### WHAT YOU SHOULD DO:
Each line from the start of the records through the line containing "If I had to" is to be transcribed exactly, and no other line is to be included.
___ RECORDS PROVIDED ___
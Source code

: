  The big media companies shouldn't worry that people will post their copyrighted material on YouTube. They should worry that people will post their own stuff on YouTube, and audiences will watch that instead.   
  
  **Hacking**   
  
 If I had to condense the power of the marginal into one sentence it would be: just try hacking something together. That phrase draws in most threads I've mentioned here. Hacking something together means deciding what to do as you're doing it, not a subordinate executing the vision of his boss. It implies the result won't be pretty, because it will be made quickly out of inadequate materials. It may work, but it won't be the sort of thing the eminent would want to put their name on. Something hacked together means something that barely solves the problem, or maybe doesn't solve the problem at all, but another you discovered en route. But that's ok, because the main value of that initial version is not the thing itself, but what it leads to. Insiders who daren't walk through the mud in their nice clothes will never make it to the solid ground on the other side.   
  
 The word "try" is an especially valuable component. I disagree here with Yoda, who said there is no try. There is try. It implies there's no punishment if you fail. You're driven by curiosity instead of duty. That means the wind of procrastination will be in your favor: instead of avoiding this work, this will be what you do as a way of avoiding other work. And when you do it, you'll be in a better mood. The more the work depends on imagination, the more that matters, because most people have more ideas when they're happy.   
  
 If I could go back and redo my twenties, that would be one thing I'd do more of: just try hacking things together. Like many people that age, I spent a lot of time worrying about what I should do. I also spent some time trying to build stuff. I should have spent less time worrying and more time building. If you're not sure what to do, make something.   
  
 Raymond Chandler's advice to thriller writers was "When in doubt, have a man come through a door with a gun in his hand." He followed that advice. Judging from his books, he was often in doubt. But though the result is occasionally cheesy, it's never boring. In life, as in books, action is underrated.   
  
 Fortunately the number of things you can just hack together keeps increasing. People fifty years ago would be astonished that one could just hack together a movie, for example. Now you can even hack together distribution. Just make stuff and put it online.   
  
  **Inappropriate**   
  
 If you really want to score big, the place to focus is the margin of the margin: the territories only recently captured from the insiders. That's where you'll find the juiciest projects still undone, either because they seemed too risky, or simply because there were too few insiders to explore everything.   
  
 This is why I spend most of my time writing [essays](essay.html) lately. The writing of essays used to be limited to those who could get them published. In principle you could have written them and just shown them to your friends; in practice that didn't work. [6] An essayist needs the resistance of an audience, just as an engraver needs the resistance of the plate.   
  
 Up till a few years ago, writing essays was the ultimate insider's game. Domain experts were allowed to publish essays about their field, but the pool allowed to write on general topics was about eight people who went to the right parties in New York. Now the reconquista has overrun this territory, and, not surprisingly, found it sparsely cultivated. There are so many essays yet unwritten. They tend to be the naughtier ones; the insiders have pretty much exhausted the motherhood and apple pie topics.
___
### ANSWER BOX:
Source code

:  The big media companies shouldn't worry that people will post their copyrighted material on YouTube. They should worry that people will post their own stuff on YouTube, and audiences will watch that instead.   
  
  **Hacking**   
  
 If I had to condense the power of the marginal into one sentence it would be: just try hacking something together. That phrase draws in most threads I've mentioned here. Hacking something together means deciding what to do as you're doing it, not a subordinate executing the vision of his boss. It implies the result won't be pretty, because it will be made quickly out of inadequate materials. It may work, but it won't be the sort of thing the eminent would want to put their name on. Something hacked together means something that barely solves the problem, or maybe doesn't solve the problem at all, but another you discovered en route. But that's ok, because the main value of that initial version is not the thing itself, but what it leads to. Insiders who daren't walk through the mud in their nice clothes will never make it to the solid ground on the other side.   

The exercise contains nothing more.